BNCT works by targeting cancer cells with α particles and lithium recoil nuclei generated when boron (10B) atoms absorb thermal neutrons. These high-energy particles travel only short distances (around 10 μm, which is the size of a cell), allowing selective destruction of cells that take up sufficient boron. For effective therapy, it is important that boron is selectively delivered to tumor cells, as thermal neutrons are scattered throughout the body, irradiating both tumors and healthy tissues. Currently, for BNCT to be effective, the boron concentration within tumors needs to be ≥ 25 ppm and the Tumor-to-Blood (T/B) and T/N ratio ratios should be ≥ 2.5. These ratios dictate the maximum tolerable radiation dose, so improving the T/B and T/N ratios is critical for enhancing the therapeutic efficacy of BNCT.

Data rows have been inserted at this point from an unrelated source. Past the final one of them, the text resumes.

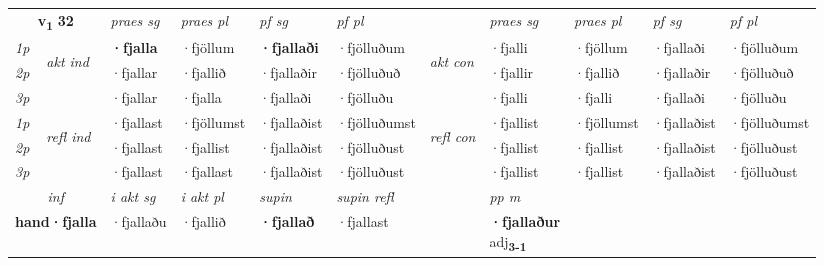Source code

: \noindent
\begin{tabular}{lllllllllll} \toprule
\multicolumn{2}{c}{\textbf{v{\textsubscript{1}}} \Large{\textbf{32}}}  &  \textit{praes sg}  & \textit{praes pl}  &\textit{ pf sg} & \textit{pf pl} &  &  \textit{praes sg}  & \textit{praes pl}  & \textit{pf sg} & \textit{pf pl } \\*
	\cmidrule{3-6} \cmidrule{8-11}
 {\textit{1p}} & \multirow{3}{*}{\begin{turn}{90}\textit{akt ind}\end{turn}} & \textbf{·fjalla} & ·fjöllum & \textbf{·fjallaði} & ·fjölluðum & \multirow{3}{*}{\begin{turn}{90}\textit{akt con}\end{turn}} &·fjalli & ·fjöllum & ·fjallaði & ·fjölluðum\\*
 {\textit{2p}} &  &  ·fjallar  & ·fjallið & ·fjallaðir & ·fjölluðuð & & ·fjallir & ·fjallið & ·fjallaðir & ·fjölluðuð \\*
{\textit{3p}} &  & ·fjallar & ·fjalla & ·fjallaði & ·fjölluðu & & ·fjalli & ·fjalli& ·fjallaði & ·fjölluðu \\*
\cmidrule{3-6} \cmidrule{8-11}
 {\textit{1p}} & \multirow{3}{*}{\begin{turn}{90}\textit{refl ind}\end{turn}}  & ·fjallast & ·fjöllumst & ·fjallaðist & ·fjölluðumst & \multirow{3}{*}{\begin{turn}{90}\textit{refl con}\end{turn}}  &·fjallist & ·fjöllumst & ·fjallaðist & ·fjölluðumst \\*
 {\textit{2p}} &  & ·fjallast & ·fjallist & ·fjallaðist & ·fjölluðust & &·fjallist & ·fjallist & ·fjallaðist & ·fjölluðust \\*
 {\textit{3p}}  & & ·fjallast & ·fjallast & ·fjallaðist & ·fjölluðust & & ·fjallist & ·fjallist& ·fjallaðist & ·fjölluðust \\*
\cmidrule{3-6} \cmidrule{8-11}

   \multicolumn{2}{c}{\textit{inf}}  & \textit{i akt sg} & \textit{i akt pl}    & \textit{supin} & \textit{supin refl} && \textit{pp m} \\*
  \multicolumn{2}{c}{\textbf{hand\allowbreak ·fjalla}} & ·fjallaðu  & ·fjallið    &  \textbf{·fjallað} & ·fjallast && \specialcell{\textbf{·fjallaður} \\ adj\textbf{\textsubscript{3-1}}} \\*
\end{tabular}

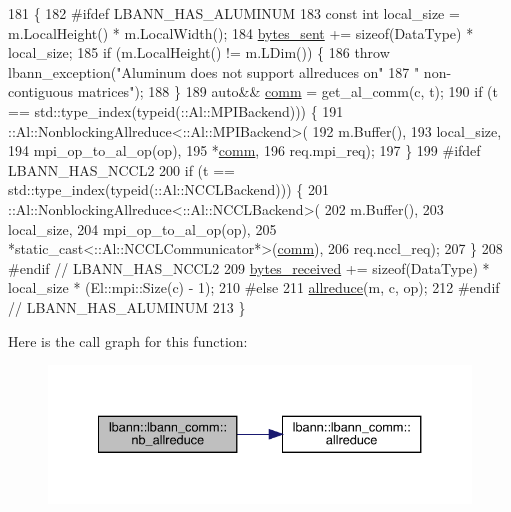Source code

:\begin{DoxyCode}
181                                                \{
182 \textcolor{preprocessor}{#ifdef LBANN\_HAS\_ALUMINUM}
183   \textcolor{keyword}{const} \textcolor{keywordtype}{int} local\_size = m.LocalHeight() * m.LocalWidth();
184   \hyperlink{classlbann_1_1lbann__comm_ad1f146ae7337ece6266fd307944928e0}{bytes\_sent} += \textcolor{keyword}{sizeof}(DataType) * local\_size;
185   \textcolor{keywordflow}{if} (m.LocalHeight() != m.LDim()) \{
186     \textcolor{keywordflow}{throw} lbann\_exception(\textcolor{stringliteral}{"Aluminum does not support allreduces on"}
187                           \textcolor{stringliteral}{" non-contiguous matrices"});
188   \}
189   \textcolor{keyword}{auto}&& \hyperlink{file__io_8cpp_ab048c6f9fcbcfaa57ce68b00263dbebe}{comm} = get\_al\_comm(c, t);
190   \textcolor{keywordflow}{if} (t == std::type\_index(\textcolor{keyword}{typeid}(::Al::MPIBackend))) \{
191     ::Al::NonblockingAllreduce<::Al::MPIBackend>(
192       m.Buffer(),
193       local\_size,
194       mpi\_op\_to\_al\_op(op),
195       *\hyperlink{file__io_8cpp_ab048c6f9fcbcfaa57ce68b00263dbebe}{comm},
196       req.mpi\_req);
197   \}
199 \textcolor{preprocessor}{#ifdef LBANN\_HAS\_NCCL2}
200   \textcolor{keywordflow}{if} (t == std::type\_index(\textcolor{keyword}{typeid}(::Al::NCCLBackend))) \{
201     ::Al::NonblockingAllreduce<::Al::NCCLBackend>(
202       m.Buffer(),
203       local\_size,
204       mpi\_op\_to\_al\_op(op),
205       *\textcolor{keyword}{static\_cast<}::Al::NCCLCommunicator*\textcolor{keyword}{>}(\hyperlink{file__io_8cpp_ab048c6f9fcbcfaa57ce68b00263dbebe}{comm}),
206       req.nccl\_req);
207   \}
208 \textcolor{preprocessor}{#endif // LBANN\_HAS\_NCCL2}
209   \hyperlink{classlbann_1_1lbann__comm_afb99f57f7eafc0695bf28e6c26a8120f}{bytes\_received} += \textcolor{keyword}{sizeof}(DataType) * local\_size * (El::mpi::Size(c) - 1);
210 \textcolor{preprocessor}{#else}
211   \hyperlink{classlbann_1_1lbann__comm_af5631e5f0f54e4df4958eba9df2599ef}{allreduce}(m, c, op);
212 \textcolor{preprocessor}{#endif // LBANN\_HAS\_ALUMINUM}
213 \}
\end{DoxyCode}
Here is the call graph for this function\+:\nopagebreak
\begin{figure}[H]
\begin{center}
\leavevmode
\includegraphics[width=334pt]{classlbann_1_1lbann__comm_a2a7bb6cf3707366fc0671d8894ca30ea_cgraph}
\end{center}
\end{figure}
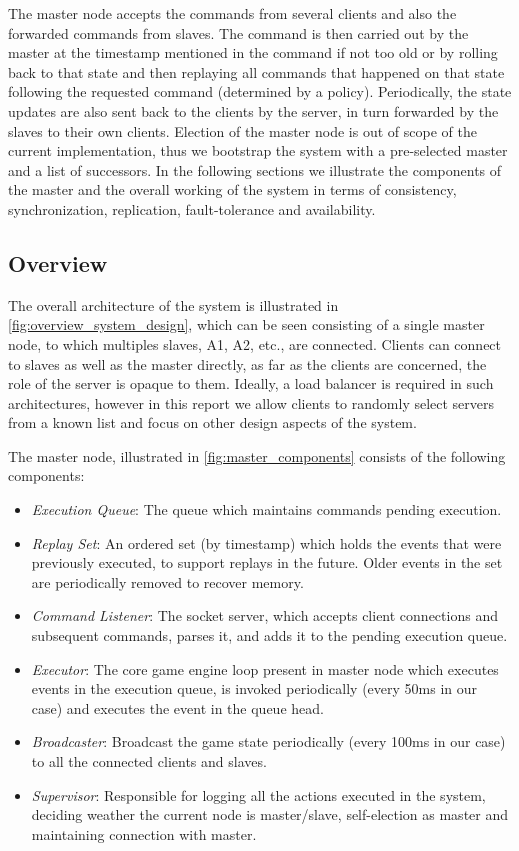 \documentclass[a4paper]{IEEEtran}
\begin{document}
  The master node accepts the commands from several clients and also the forwarded commands from slaves. The command is then carried out by the master at the timestamp mentioned in the command if not too old or by rolling back to that state and then replaying all commands that happened on that state following the requested command (determined by a policy). Periodically, the state updates are also sent back to the clients by the server, in turn forwarded by the slaves to their own clients. Election of the master node is out of scope of the current implementation, thus we bootstrap the system with a pre-selected master and a list of successors. In the following sections we illustrate the components of the master and the overall working of the system in terms of consistency, synchronization, replication, fault-tolerance and availability.

  \subsection{Overview} \label{system_design_overview}
  
  The overall architecture of the system is illustrated in \autoref{fig:overview_system_design}, which can be seen consisting of a single master node, to which multiples slaves, A1, A2, etc., are connected. Clients can connect to slaves as well as the master directly, as far as the clients are concerned, the role of the server is opaque to them. Ideally, a load balancer is required in such architectures, however in this report we allow clients to randomly select servers from a known list and focus on other design aspects of the system. 
  
  The master node, illustrated in \autoref{fig:master_components} consists of the following components:
  
  \begin{itemize}
    \item \emph{Execution Queue}: The queue which maintains commands pending execution.
    \item \emph{Replay Set}: An ordered set (by timestamp) which holds the events that were previously executed, to support replays in the future. Older events in the set are periodically removed to recover memory. 
    \item \emph{Command Listener}: The socket server, which accepts client connections and subsequent commands, parses it, and adds it to the pending execution queue.
    \item \emph{Executor}: The core game engine loop present in master node which executes events in the execution queue, is invoked periodically (every 50ms in our case) and executes the event in the queue head.
    \item \emph{Broadcaster}: Broadcast the game state periodically (every 100ms in our case) to all the connected clients and slaves. 
    \item \emph{Supervisor}: Responsible for logging all the actions executed in the system, deciding weather the current node is master/slave, self-election as master and maintaining connection with master.
  \end{itemize}
\end{document}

Upon photo irradiation of blood vessels, the photo labile linker was cleaved, causing rapid renal clearance of the released boron drug from the bloodstream, while the boron concentration in the tumor remained high. As a result, the T/B ratio was significantly increased in a light dose-dependent manner, exceeding the clinical threshold. This strategy not only enhanced the boron concentration within the tumor but also improved the therapeutic effects of BNCT in challenging conditions representing clinical situations. The concept of light-controlled pharmacokinetics holds great promise for advancing Drug Delivery Systems (DDSs), offering a new approach to optimize drug delivery and enhance therapeutic outcomes.

In cancer drug delivery, particularly with alkylating agents and kinase inhibitors, ensuring sustained drug exposure to the tumor is crucial. Strategies that improve tumor accumulation and extend blood circulation are key to enhancing therapeutic outcomes. For practical boron neutron capture therapy (BNCT), designing drug delivery systems (DDSs) requires a fundamental shift in how pharmacokinetics are managed. This study presents a novel approach by demonstrating the enhancement of BNCT efficacy through active pharmacokinetic control using light. This innovative strategy optimizes the timing of thermal neutron irradiation, ensuring that the drug is effectively present in the tumor at the right moment for maximum therapeutic benefit. This is the first study to showcase how light can be used to control pharmacokinetics and improve BNCT outcomes, offering a new direction for developing more effective cancer treatments.

Conclusion

By utilizing light-controlled pharmacokinetics, this system effectively increases the T/B ratio, a critical factor for optimizing therapeutic efficacy in BNCT. The conjugate demonstrated sustained tumor accumulation with high boron concentrations while enabling rapid clearance from the bloodstream upon light irradiation. This approach not only meets the clinical requirements for BNCT but also enhances treatment outcomes by maximizing tumor radiation dose while minimizing damage to normal tissues. Light-triggered pharmacokinetics offers an exciting strategy for improving drug delivery in cancer therapy.